### Task to complete
Starting at the first line of the entries below, please return exactly each line up to and including the one with "- #### Glandular hairs/sessile glands"; pictures stay out.

### Data supplied
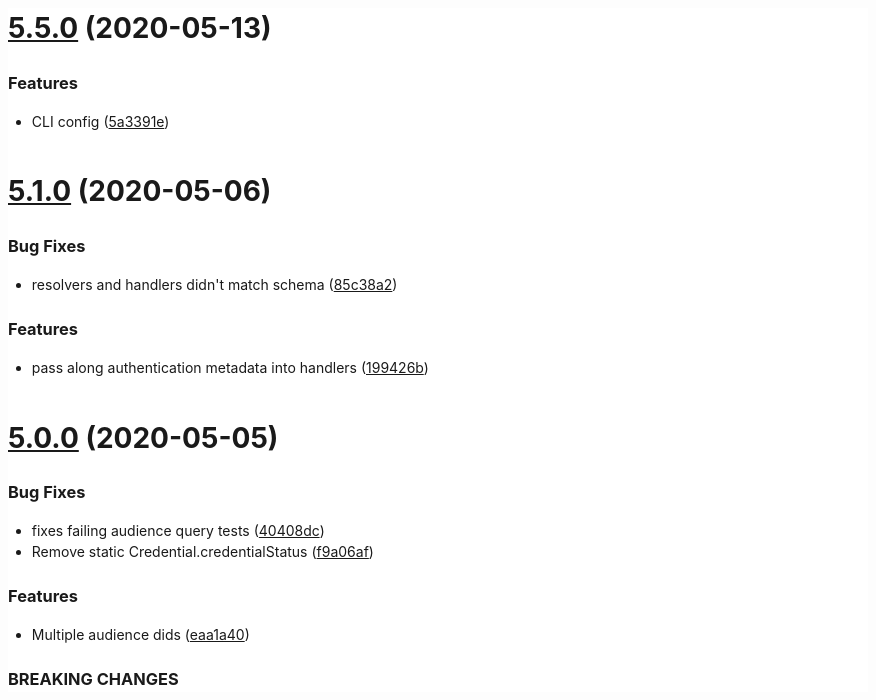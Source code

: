 



# [5.5.0](https://github.com/uport-project/daf/compare/v5.4.0...v5.5.0) (2020-05-13)


### Features

* CLI config ([5a3391e](https://github.com/uport-project/daf/commit/5a3391e77790e0b10268c4e189f34c5f20246616))





# [5.1.0](https://github.com/uport-project/daf/compare/v5.0.0...v5.1.0) (2020-05-06)


### Bug Fixes

* resolvers and handlers didn't match schema ([85c38a2](https://github.com/uport-project/daf/commit/85c38a206a163e3ed601b1ad2ac330f275d7ac4a))


### Features

* pass along authentication metadata into handlers ([199426b](https://github.com/uport-project/daf/commit/199426b4dba9013d34fea92585583487abdae041))





# [5.0.0](https://github.com/uport-project/daf/compare/v4.5.0...v5.0.0) (2020-05-05)


### Bug Fixes

* fixes failing audience query tests ([40408dc](https://github.com/uport-project/daf/commit/40408dce03a3c23dff07c89f2455d89c60893ebf))
* Remove static Credential.credentialStatus ([f9a06af](https://github.com/uport-project/daf/commit/f9a06afcd01fc9e0452535d10d32158414490ea4))


### Features

* Multiple audience dids ([eaa1a40](https://github.com/uport-project/daf/commit/eaa1a40d9d3728533be63660ad4cdef6bdbdeded))


### BREAKING CHANGES
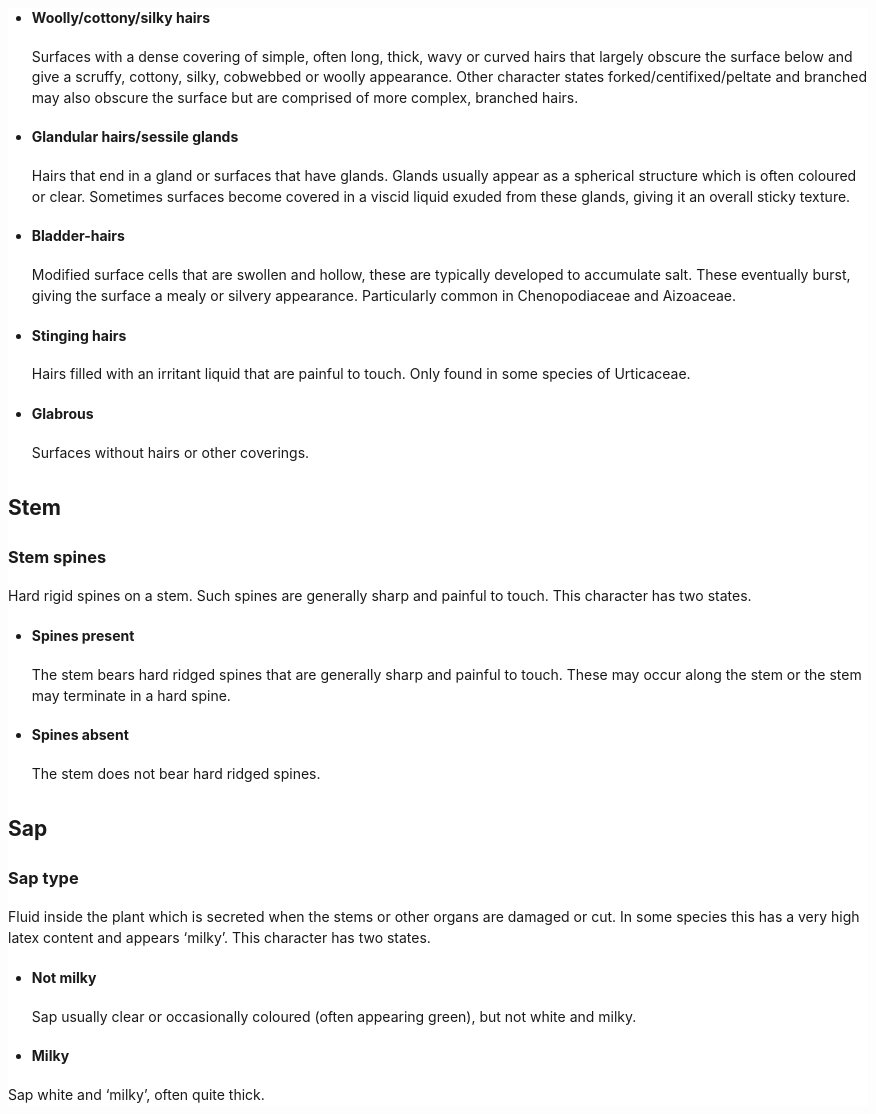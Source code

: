 - #### Woolly/cottony/silky hairs

  Surfaces with a dense covering of simple, often long, thick, wavy or curved hairs that largely obscure the surface below and give a scruffy, cottony, silky, cobwebbed or woolly appearance. Other character states forked/centifixed/peltate and branched may also obscure the surface but are comprised of more complex, branched hairs.

- #### Glandular hairs/sessile glands

  Hairs that end in a gland or surfaces that have glands. Glands usually appear as a spherical structure which is often coloured or clear. Sometimes surfaces become covered in a viscid liquid exuded from these glands, giving it an overall sticky texture.

- #### Bladder-hairs

  Modified surface cells that are swollen and hollow, these are typically developed to accumulate salt. These eventually burst, giving the surface a mealy or silvery appearance. Particularly common in Chenopodiaceae and Aizoaceae.

- #### Stinging hairs

  Hairs filled with an irritant liquid that are painful to touch. Only found in some species of Urticaceae.

- #### Glabrous

  Surfaces without hairs or other coverings.

## Stem

### Stem spines

Hard rigid spines on a stem. Such spines are generally sharp and painful to touch. This character has two states.

- #### Spines present

  The stem bears hard ridged spines that are generally sharp and painful to touch. These may occur along the stem or the stem may terminate in a hard spine.

- #### Spines absent

  The stem does not bear hard ridged spines.

## Sap

### Sap type

Fluid inside the plant which is secreted when the stems or other organs are damaged or cut. In some species this has a very high latex content and appears ‘milky’. This character has two states.

- #### Not milky

  Sap usually clear or occasionally coloured (often appearing green), but not white and milky.

- #### Milky

Sap white and ‘milky’, often quite thick.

### Answer box
Source code

: 



# [5.5.0](https://github.com/uport-project/daf/compare/v5.4.0...v5.5.0) (2020-05-13)


### Features

* CLI config ([5a3391e](https://github.com/uport-project/daf/commit/5a3391e77790e0b10268c4e189f34c5f20246616))





# [5.1.0](https://github.com/uport-project/daf/compare/v5.0.0...v5.1.0) (2020-05-06)


### Bug Fixes

* resolvers and handlers didn't match schema ([85c38a2](https://github.com/uport-project/daf/commit/85c38a206a163e3ed601b1ad2ac330f275d7ac4a))


### Features

* pass along authentication metadata into handlers ([199426b](https://github.com/uport-project/daf/commit/199426b4dba9013d34fea92585583487abdae041))





# [5.0.0](https://github.com/uport-project/daf/compare/v4.5.0...v5.0.0) (2020-05-05)


### Bug Fixes

* fixes failing audience query tests ([40408dc](https://github.com/uport-project/daf/commit/40408dce03a3c23dff07c89f2455d89c60893ebf))
* Remove static Credential.credentialStatus ([f9a06af](https://github.com/uport-project/daf/commit/f9a06afcd01fc9e0452535d10d32158414490ea4))


### Features

* Multiple audience dids ([eaa1a40](https://github.com/uport-project/daf/commit/eaa1a40d9d3728533be63660ad4cdef6bdbdeded))


### BREAKING CHANGES
Source code

: - #### Woolly/cottony/silky hairs

  Surfaces with a dense covering of simple, often long, thick, wavy or curved hairs that largely obscure the surface below and give a scruffy, cottony, silky, cobwebbed or woolly appearance. Other character states forked/centifixed/peltate and branched may also obscure the surface but are comprised of more complex, branched hairs.

- #### Glandular hairs/sessile glands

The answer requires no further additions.